André Campras große Ballett-Oper in einer Produktion des
Maison Voltaire

Stellen Sie sich vor, Sie erwachen in Berlin. Sie treten auf die Straße und alles sieht aus wie immer. Nur die Menschen benehmen sich wie vor 300 Jahren. Venezianische Gondeln befahren die Spree, das Gewirr der Kanäle und das Straßenleben verwandeln sich in eine tragikomische Burlesque.
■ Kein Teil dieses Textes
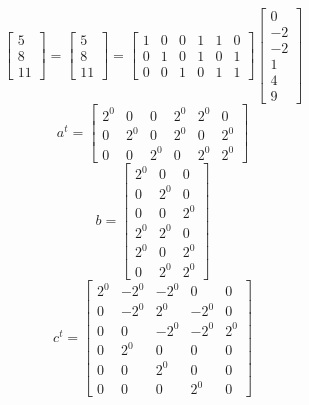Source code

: \documentclass{article}%
\begin{document}
\[%
\left[\begin{matrix}5\\8\\11\end{matrix}\right] = \left[\begin{matrix}5\\8\\11\end{matrix}\right] = \left[\begin{matrix}1 & 0 & 0 & 1 & 1 & 0\\0 & 1 & 0 & 1 & 0 & 1\\0 & 0 & 1 & 0 & 1 & 1\end{matrix}\right] \left[\begin{matrix}0\\-2\\-2\\1\\4\\9\end{matrix}\right]%
\]%
\[%
a^{t} = \left[\begin{matrix}2^{0} & 0 & 0 & 2^{0} & 2^{0} & 0\\0 & 2^{0} & 0 & 2^{0} & 0 & 2^{0}\\0 & 0 & 2^{0} & 0 & 2^{0} & 2^{0}\end{matrix}\right]%
\]%
\[%
b = \left[\begin{matrix}2^{0} & 0 & 0\\0 & 2^{0} & 0\\0 & 0 & 2^{0}\\2^{0} & 2^{0} & 0\\2^{0} & 0 & 2^{0}\\0 & 2^{0} & 2^{0}\end{matrix}\right]%
\]%
\[%
c^{t} = \left[\begin{matrix}2^{0} & - 2^{0} & - 2^{0} & 0 & 0\\0 & - 2^{0} & 2^{0} & - 2^{0} & 0\\0 & 0 & - 2^{0} & - 2^{0} & 2^{0}\\0 & 2^{0} & 0 & 0 & 0\\0 & 0 & 2^{0} & 0 & 0\\0 & 0 & 0 & 2^{0} & 0\end{matrix}\right]%
\]%
\end{document}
Premiere war am 24.05.2013, 20:00 Uhr
St. Elisabeth-Kirche, Invalidenstr. 3, 10115 Berlin

Vor der Premiere fand eine Werkeinführung durch Prof. Dr. Silke Leopold statt: Venezianischer Karneval am französischen Hof: André Campras Ballettoper
Le Carnaval de Venise

Weitere Aufführungen sind in Planung!

Hier finden Sie die Ankündigung Im Kulturradio vom RBB am 24.05.2013:

Die Inszenierung

Le Carnaval de Venise (à Berlin)
Ein Experiment in der Vergangenheitsform

Stellen Sie sich vor, Sie erwachen in Berlin und treten auf die Straße. Alles sieht so aus wie immer, nur die Menschen benehmen sich wie vor 300 Jahren. Die Gegenwart mit den Instrumenten der Vergangenheit zu beleuchten ist in der bildenden Kunst ein bekanntes Verfahren. Die Leipziger Malerschule von Werner Tübke bis Neo Rauch geht diesen Weg. Auf der Bühne ist diese Vorgehensweise bisher unüblich, aber genauso erfolgsversprechend wie in der Malerei.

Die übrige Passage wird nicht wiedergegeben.